Am(III) coprecipitation with and adsorption on the smectite hectorite

- The clay mineral hectorite was synthesized in the presence of americium.
- Am(III) is located in an octahedral clay-like environment upon coprecipitation.
- Am(III) forms inner-sphere surface complexes at the clay platelets edges upon surface adsorption.

Clay minerals, such as the smectite hectorite, have been detected in the alteration layer of nuclear waste glass corroded in laboratory experiments. The neoformation of such secondary phases upon dissolution and re-precipitation represents a significant retention potential for radionuclide released during the waste matrix alteration.Hectorite was synthesized from a brucite precursor phase in the presence of trivalent americium, and separately, the Am(III) aqua ions were adsorbed on the smectite in order to decipher the actual retention mechanism(s). X-ray diffractograms indicated that both brucite and hectorite formed and that the actinide had no significant influence on the syntheses. No separate phase was detected by XRD and no Am-containing precipitate was detected by SEM-EDX. The Am local chemical environment was probed by EXAFS spectroscopy. In the precursor, the polarized EXAFS data are consistent with Am(III) very likely substituting for Mg at octahedral site. The weak angular dependence on the data and the split nearest octahedral neighboring shell suggest that the substitution significantly distorts the local brucite structure. In hectorite, americium is 6-fold coordinated by oxygen atoms and next nearest Mg and Si shells are detected at distances strongly pointing to an octahedral clay-like environment.

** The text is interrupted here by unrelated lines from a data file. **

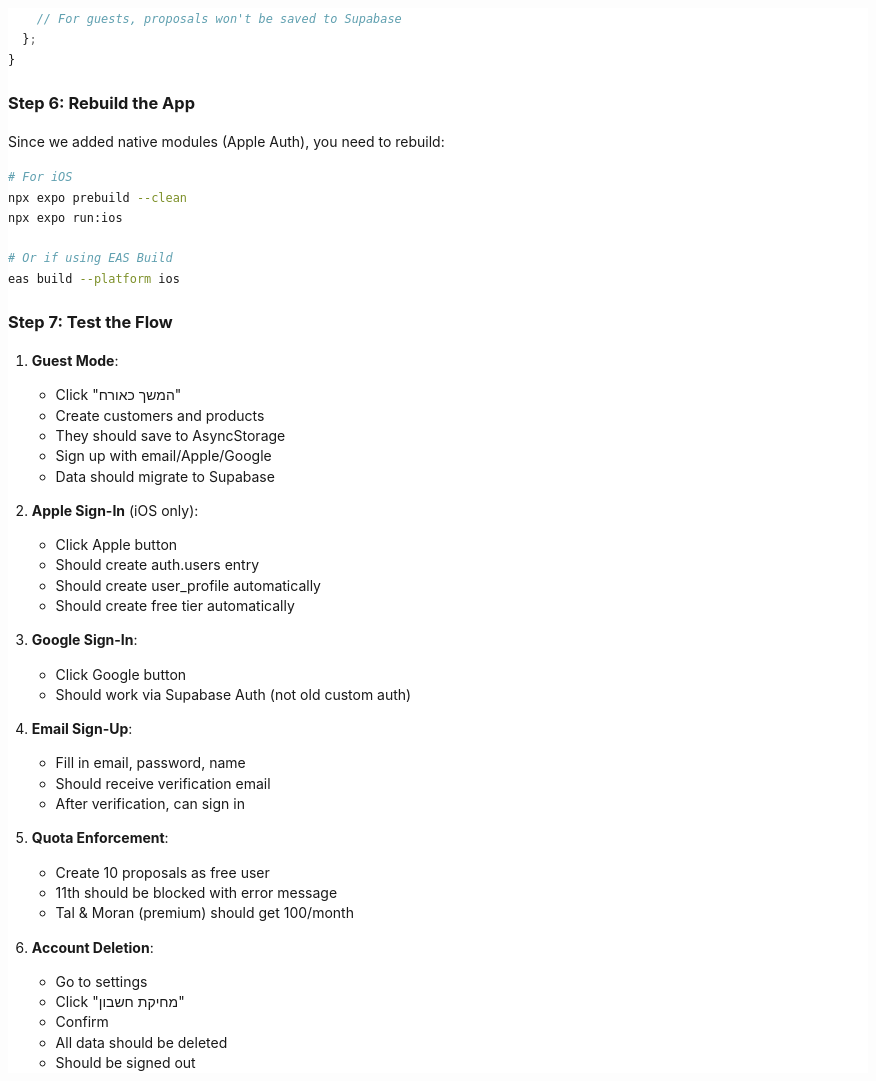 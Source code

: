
 ```javascript
    // For guests, proposals won't be saved to Supabase
  };
}
```

### Step 6: Rebuild the App

Since we added native modules (Apple Auth), you need to rebuild:

```bash
# For iOS
npx expo prebuild --clean
npx expo run:ios

# Or if using EAS Build
eas build --platform ios
```

### Step 7: Test the Flow

1. **Guest Mode**:
   - Click "המשך כאורח"
   - Create customers and products
   - They should save to AsyncStorage
   - Sign up with email/Apple/Google
   - Data should migrate to Supabase

2. **Apple Sign-In** (iOS only):
   - Click Apple button
   - Should create auth.users entry
   - Should create user_profile automatically
   - Should create free tier automatically

3. **Google Sign-In**:
   - Click Google button
   - Should work via Supabase Auth (not old custom auth)

4. **Email Sign-Up**:
   - Fill in email, password, name
   - Should receive verification email
   - After verification, can sign in

5. **Quota Enforcement**:
   - Create 10 proposals as free user
   - 11th should be blocked with error message
   - Tal & Moran (premium) should get 100/month

6. **Account Deletion**:
   - Go to settings
   - Click "מחיקת חשבון"
   - Confirm
   - All data should be deleted
   - Should be signed out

EXAFS data of the actinide adsorbed onto hectorite are consistent with the formation of monomeric inner-sphere surface complexes at the platelet edges. The formation of Am(III) surface complexes during the coprecipitation experiment is marginal.The results show that clay minerals synthesized under controlled conditions can accommodate trivalent actinides, and thus lanthanides, at octahedral position within the structure. The identified retention mechanism can in principle be applied to all sheet silicates, including those occurring in nature and for which no such structural investigation has been reported.